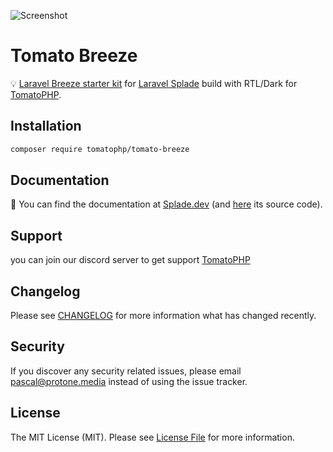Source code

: ![Screenshot](https://github.com/tomatophp/tomato-breeze/blob/master/art/screenshot.png)

# Tomato Breeze

💡 [Laravel Breeze starter kit](https://laravel.com/docs/9.x/starter-kits#laravel-breeze) for [Laravel Splade](https://github.com/protonemedia/laravel-splade) build with RTL/Dark for [TomatoPHP](https://docs.tomatophp.com/).


## Installation

```bash
composer require tomatophp/tomato-breeze
```

## Documentation

📖 You can find the documentation at [Splade.dev](https://splade.dev/docs/breeze) (and [here](https://github.com/protonemedia/laravel-splade-docs) its source code).

## Support

you can join our discord server to get support [TomatoPHP](https://discord.gg/VZc8nBJ3ZU)

## Changelog

Please see [CHANGELOG](CHANGELOG.md) for more information what has changed recently.

## Security

If you discover any security related issues, please email pascal@protone.media instead of using the issue tracker.

## License

The MIT License (MIT). Please see [License File](LICENSE.md) for more information.
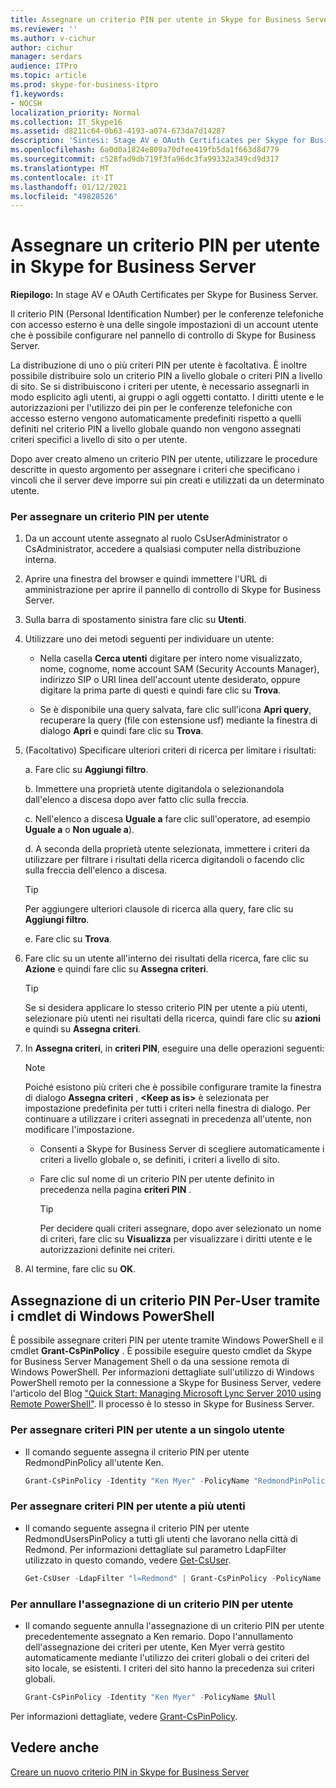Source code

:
 ```yaml
---
title: Assegnare un criterio PIN per utente in Skype for Business Server
ms.reviewer: ''
ms.author: v-cichur
author: cichur
manager: serdars
audience: ITPro
ms.topic: article
ms.prod: skype-for-business-itpro
f1.keywords:
- NOCSH
localization_priority: Normal
ms.collection: IT_Skype16
ms.assetid: d8211c64-0b63-4193-a074-673da7d14287
description: 'Sintesi: Stage AV e OAuth Certificates per Skype for Business Server.'
ms.openlocfilehash: 6a0d0a1824e809a70dfee419fb5da1f663d8d779
ms.sourcegitcommit: c528fad9db719f3fa96dc3fa99332a349cd9d317
ms.translationtype: MT
ms.contentlocale: it-IT
ms.lasthandoff: 01/12/2021
ms.locfileid: "49828526"
---
```

# <a name="assign-a-per-user-pin-policy-in-skype-for-business-server"></a>Assegnare un criterio PIN per utente in Skype for Business Server

**Riepilogo:** In stage AV e OAuth Certificates per Skype for Business Server.
  
Il criterio PIN (Personal Identification Number) per le conferenze telefoniche con accesso esterno è una delle singole impostazioni di un account utente che è possibile configurare nel pannello di controllo di Skype for Business Server.
  
La distribuzione di uno o più criteri PIN per utente è facoltativa. È inoltre possibile distribuire solo un criterio PIN a livello globale o criteri PIN a livello di sito. Se si distribuiscono i criteri per utente, è necessario assegnarli in modo esplicito agli utenti, ai gruppi o agli oggetti contatto. I diritti utente e le autorizzazioni per l'utilizzo dei pin per le conferenze telefoniche con accesso esterno vengono automaticamente predefiniti rispetto a quelli definiti nel criterio PIN a livello globale quando non vengono assegnati criteri specifici a livello di sito o per utente.
  
Dopo aver creato almeno un criterio PIN per utente, utilizzare le procedure descritte in questo argomento per assegnare i criteri che specificano i vincoli che il server deve imporre sui pin creati e utilizzati da un determinato utente.
  
### <a name="to-assign-a-per-user-pin-policy"></a>Per assegnare un criterio PIN per utente

1. Da un account utente assegnato al ruolo CsUserAdministrator o CsAdministrator, accedere a qualsiasi computer nella distribuzione interna.
    
2. Aprire una finestra del browser e quindi immettere l'URL di amministrazione per aprire il pannello di controllo di Skype for Business Server.  
    
3. Sulla barra di spostamento sinistra fare clic su **Utenti**.
    
4. Utilizzare uno dei metodi seguenti per individuare un utente:
    
   - Nella casella **Cerca utenti** digitare per intero nome visualizzato, nome, cognome, nome account SAM (Security Accounts Manager), indirizzo SIP o URI linea dell'account utente desiderato, oppure digitare la prima parte di questi e quindi fare clic su **Trova**.
    
   - Se è disponibile una query salvata, fare clic sull'icona **Apri query**, recuperare la query (file con estensione usf) mediante la finestra di dialogo **Apri** e quindi fare clic su **Trova**.
    
5. (Facoltativo) Specificare ulteriori criteri di ricerca per limitare i risultati:
    
   a. Fare clic su **Aggiungi filtro**.
    
   b. Immettere una proprietà utente digitandola o selezionandola dall'elenco a discesa dopo aver fatto clic sulla freccia.
    
   c. Nell'elenco a discesa **Uguale a** fare clic sull'operatore, ad esempio **Uguale a** o **Non uguale a**).
    
   d. A seconda della proprietà utente selezionata, immettere i criteri da utilizzare per filtrare i risultati della ricerca digitandoli o facendo clic sulla freccia dell'elenco a discesa.
    
    > [!TIP]
    > Per aggiungere ulteriori clausole di ricerca alla query, fare clic su **Aggiungi filtro**. 
  
   e. Fare clic su **Trova**.
    
6. Fare clic su un utente all'interno dei risultati della ricerca, fare clic su **Azione** e quindi fare clic su **Assegna criteri**.
    
    > [!TIP]
    > Se si desidera applicare lo stesso criterio PIN per utente a più utenti, selezionare più utenti nei risultati della ricerca, quindi fare clic su **azioni** e quindi su **Assegna criteri**. 
  
7. In **Assegna criteri**, in **criteri PIN**, eseguire una delle operazioni seguenti:
    
    > [!NOTE]
    > Poiché esistono più criteri che è possibile configurare tramite la finestra di dialogo **Assegna criteri** , **\<Keep as is\>** è selezionata per impostazione predefinita per tutti i criteri nella finestra di dialogo. Per continuare a utilizzare i criteri assegnati in precedenza all'utente, non modificare l'impostazione.
  
   - Consenti a Skype for Business Server di scegliere automaticamente i criteri a livello globale o, se definiti, i criteri a livello di sito.
    
   - Fare clic sul nome di un criterio PIN per utente definito in precedenza nella pagina **criteri PIN** .
    
     > [!TIP]
     > Per decidere quali criteri assegnare, dopo aver selezionato un nome di criteri, fare clic su **Visualizza** per visualizzare i diritti utente e le autorizzazioni definite nei criteri.
  
8. Al termine, fare clic su **OK**.
    
## <a name="assigning-a-per-user-pin-policy-by-using-windows-powershell-cmdlets"></a>Assegnazione di un criterio PIN Per-User tramite i cmdlet di Windows PowerShell

È possibile assegnare criteri PIN per utente tramite Windows PowerShell e il cmdlet **Grant-CsPinPolicy** . È possibile eseguire questo cmdlet da Skype for Business Server Management Shell o da una sessione remota di Windows PowerShell. Per informazioni dettagliate sull'utilizzo di Windows PowerShell remoto per la connessione a Skype for Business Server, vedere l'articolo del Blog ["Quick Start: Managing Microsoft Lync Server 2010 using Remote PowerShell"](https://go.microsoft.com/fwlink/p/?linkId=255876). Il processo è lo stesso in Skype for Business Server.
  
### <a name="to-assign-a-per-user-pin-policy-to-a-single-user"></a>Per assegnare criteri PIN per utente a un singolo utente

- Il comando seguente assegna il criterio PIN per utente RedmondPinPolicy all'utente Ken.
    
  ```PowerShell
  Grant-CsPinPolicy -Identity "Ken Myer" -PolicyName "RedmondPinPolicy"
  ```

### <a name="to-assign-a-per-user-pin-policy-to-multiple-users"></a>Per assegnare criteri PIN per utente a più utenti

- Il comando seguente assegna il criterio PIN per utente RedmondUsersPinPolicy a tutti gli utenti che lavorano nella città di Redmond. Per informazioni dettagliate sul parametro LdapFilter utilizzato in questo comando, vedere [Get-CsUser](https://docs.microsoft.com/powershell/module/skype/get-csuser?view=skype-ps).
    
  ```PowerShell
  Get-CsUser -LdapFilter "l=Redmond" | Grant-CsPinPolicy -PolicyName "RedmondUsersPinPolicy"
  ```

### <a name="to-unassign-a-per-user-pin-policy"></a>Per annullare l'assegnazione di un criterio PIN per utente

- Il comando seguente annulla l'assegnazione di un criterio PIN per utente precedentemente assegnato a Ken remario. Dopo l'annullamento dell'assegnazione dei criteri per utente, Ken Myer verrà gestito automaticamente mediante l'utilizzo dei criteri globali o dei criteri del sito locale, se esistenti. I criteri del sito hanno la precedenza sui criteri globali.
    
  ```PowerShell
  Grant-CsPinPolicy -Identity "Ken Myer" -PolicyName $Null
  ```

Per informazioni dettagliate, vedere [Grant-CsPinPolicy](https://docs.microsoft.com/powershell/module/skype/grant-cspinpolicy?view=skype-ps).
  
## <a name="see-also"></a>Vedere anche

[Creare un nuovo criterio PIN in Skype for Business Server](create-a-new-pin-policy.md)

++++++

Exercise description: Pull every line containing "Windows" out of the material and copy it.

Solution to this task:
## <a name="assigning-a-per-user-pin-policy-by-using-windows-powershell-cmdlets"></a>Assegnazione di un criterio PIN Per-User tramite i cmdlet di Windows PowerShell
È possibile assegnare criteri PIN per utente tramite Windows PowerShell e il cmdlet **Grant-CsPinPolicy** . È possibile eseguire questo cmdlet da Skype for Business Server Management Shell o da una sessione remota di Windows PowerShell. Per informazioni dettagliate sull'utilizzo di Windows PowerShell remoto per la connessione a Skype for Business Server, vedere l'articolo del Blog ["Quick Start: Managing Microsoft Lync Server 2010 using Remote PowerShell"](https://go.microsoft.com/fwlink/p/?linkId=255876). Il processo è lo stesso in Skype for Business Server.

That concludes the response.